WORK REQUEST: Copy out the entries below exactly as they stand, but only from the line containing "COKE upon LITTLETON." through the line containing "SOLITUDE. An ODE.".

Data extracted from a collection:
===
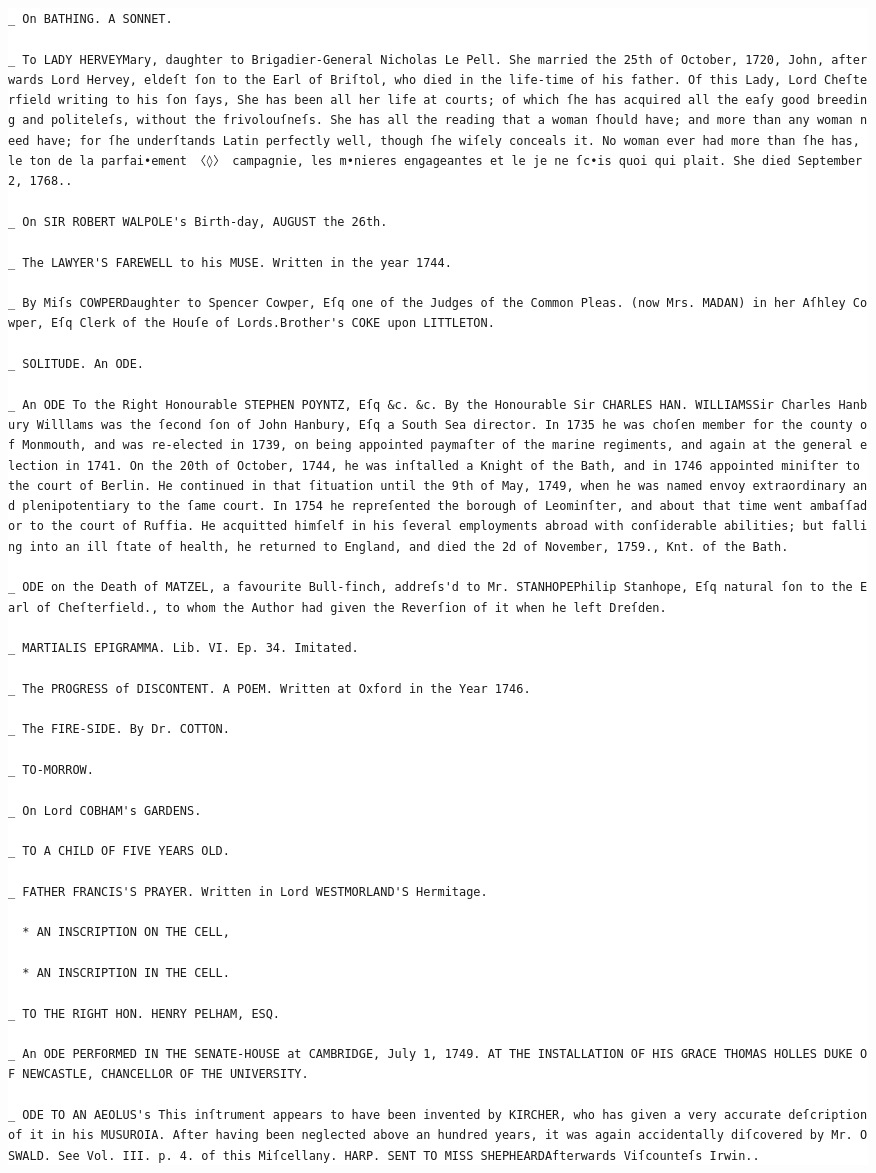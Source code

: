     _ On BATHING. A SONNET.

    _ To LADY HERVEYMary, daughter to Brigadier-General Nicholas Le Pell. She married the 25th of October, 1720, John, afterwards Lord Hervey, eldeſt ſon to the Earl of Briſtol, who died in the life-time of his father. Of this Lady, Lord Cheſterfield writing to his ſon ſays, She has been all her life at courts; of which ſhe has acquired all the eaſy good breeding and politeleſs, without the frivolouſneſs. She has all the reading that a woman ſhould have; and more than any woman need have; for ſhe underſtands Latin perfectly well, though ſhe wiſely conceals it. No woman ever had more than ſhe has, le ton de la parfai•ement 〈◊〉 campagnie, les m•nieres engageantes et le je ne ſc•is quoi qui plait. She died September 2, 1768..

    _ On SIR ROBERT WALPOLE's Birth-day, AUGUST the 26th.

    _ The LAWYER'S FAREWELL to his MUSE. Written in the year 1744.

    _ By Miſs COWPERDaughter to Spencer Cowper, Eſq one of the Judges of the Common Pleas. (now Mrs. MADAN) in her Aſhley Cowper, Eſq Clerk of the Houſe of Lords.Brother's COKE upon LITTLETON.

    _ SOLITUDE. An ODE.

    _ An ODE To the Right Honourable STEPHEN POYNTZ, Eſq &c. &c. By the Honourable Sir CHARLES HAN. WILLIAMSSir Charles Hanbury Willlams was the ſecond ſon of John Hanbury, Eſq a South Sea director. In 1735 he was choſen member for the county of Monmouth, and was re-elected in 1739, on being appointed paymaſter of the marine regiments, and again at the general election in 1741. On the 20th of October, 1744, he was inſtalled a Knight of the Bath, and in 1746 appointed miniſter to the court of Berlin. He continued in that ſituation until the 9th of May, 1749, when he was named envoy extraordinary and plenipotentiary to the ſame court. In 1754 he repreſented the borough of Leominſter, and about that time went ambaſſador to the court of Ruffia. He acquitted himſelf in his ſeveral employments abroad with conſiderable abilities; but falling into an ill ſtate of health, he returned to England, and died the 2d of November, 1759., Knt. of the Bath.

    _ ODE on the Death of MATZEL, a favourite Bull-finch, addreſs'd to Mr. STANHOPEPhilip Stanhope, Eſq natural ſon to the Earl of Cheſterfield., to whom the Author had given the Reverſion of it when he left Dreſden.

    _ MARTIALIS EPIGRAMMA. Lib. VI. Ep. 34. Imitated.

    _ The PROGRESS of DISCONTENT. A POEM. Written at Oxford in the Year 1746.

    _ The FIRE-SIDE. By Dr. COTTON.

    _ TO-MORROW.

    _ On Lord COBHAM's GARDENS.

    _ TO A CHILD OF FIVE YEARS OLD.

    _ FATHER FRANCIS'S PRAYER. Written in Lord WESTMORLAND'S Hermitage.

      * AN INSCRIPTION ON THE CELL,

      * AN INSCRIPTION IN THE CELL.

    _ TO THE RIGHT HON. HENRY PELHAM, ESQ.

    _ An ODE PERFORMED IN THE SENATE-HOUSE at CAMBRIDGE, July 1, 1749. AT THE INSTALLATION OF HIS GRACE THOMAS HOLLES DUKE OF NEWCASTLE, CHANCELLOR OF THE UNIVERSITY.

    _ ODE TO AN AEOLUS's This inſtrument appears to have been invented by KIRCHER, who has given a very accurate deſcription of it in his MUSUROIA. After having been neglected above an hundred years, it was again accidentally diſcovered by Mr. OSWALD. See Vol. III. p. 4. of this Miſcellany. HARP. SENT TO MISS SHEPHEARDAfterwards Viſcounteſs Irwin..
===
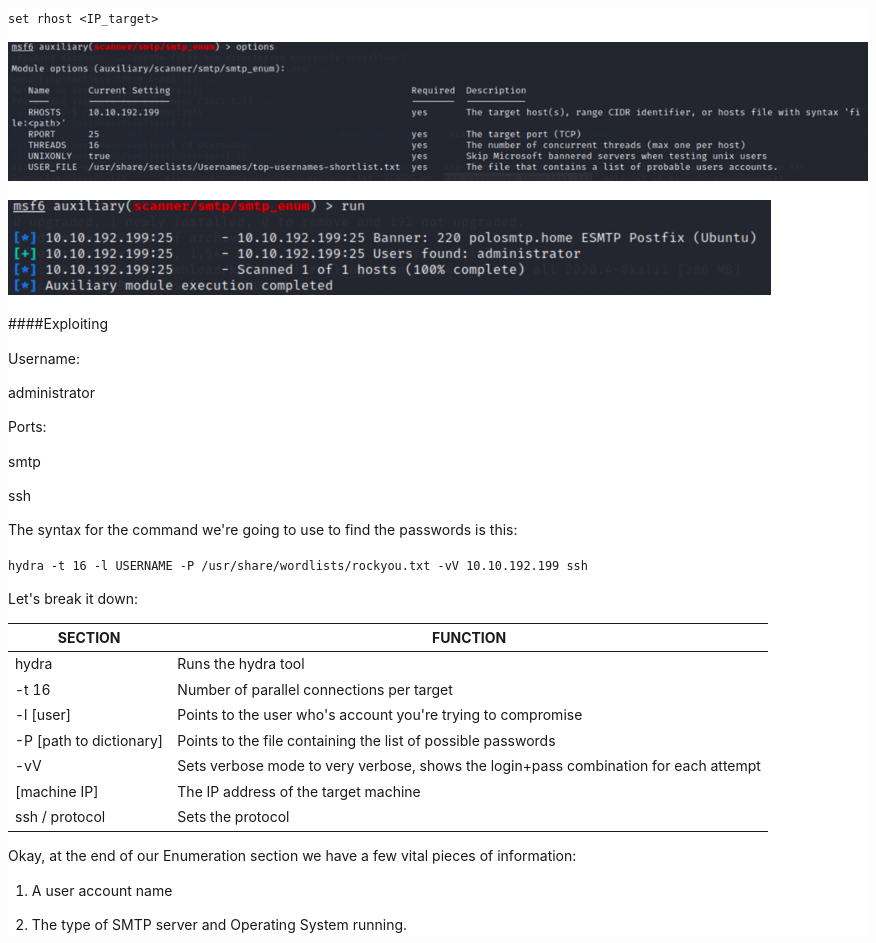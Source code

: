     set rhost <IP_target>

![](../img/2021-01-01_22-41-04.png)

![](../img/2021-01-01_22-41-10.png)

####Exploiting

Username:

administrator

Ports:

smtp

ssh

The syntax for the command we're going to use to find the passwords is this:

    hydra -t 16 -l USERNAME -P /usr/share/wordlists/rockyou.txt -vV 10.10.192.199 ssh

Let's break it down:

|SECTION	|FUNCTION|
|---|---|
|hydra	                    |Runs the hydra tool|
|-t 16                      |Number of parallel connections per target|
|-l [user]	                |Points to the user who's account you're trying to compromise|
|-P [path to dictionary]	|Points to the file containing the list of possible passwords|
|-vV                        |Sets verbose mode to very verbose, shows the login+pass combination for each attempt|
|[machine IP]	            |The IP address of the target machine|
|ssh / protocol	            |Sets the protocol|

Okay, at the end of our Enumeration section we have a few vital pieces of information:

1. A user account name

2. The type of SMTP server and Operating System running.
===
OUTPUT FOR THIS TASK:
    _ By Miſs COWPERDaughter to Spencer Cowper, Eſq one of the Judges of the Common Pleas. (now Mrs. MADAN) in her Aſhley Cowper, Eſq Clerk of the Houſe of Lords.Brother's COKE upon LITTLETON.

    _ SOLITUDE. An ODE.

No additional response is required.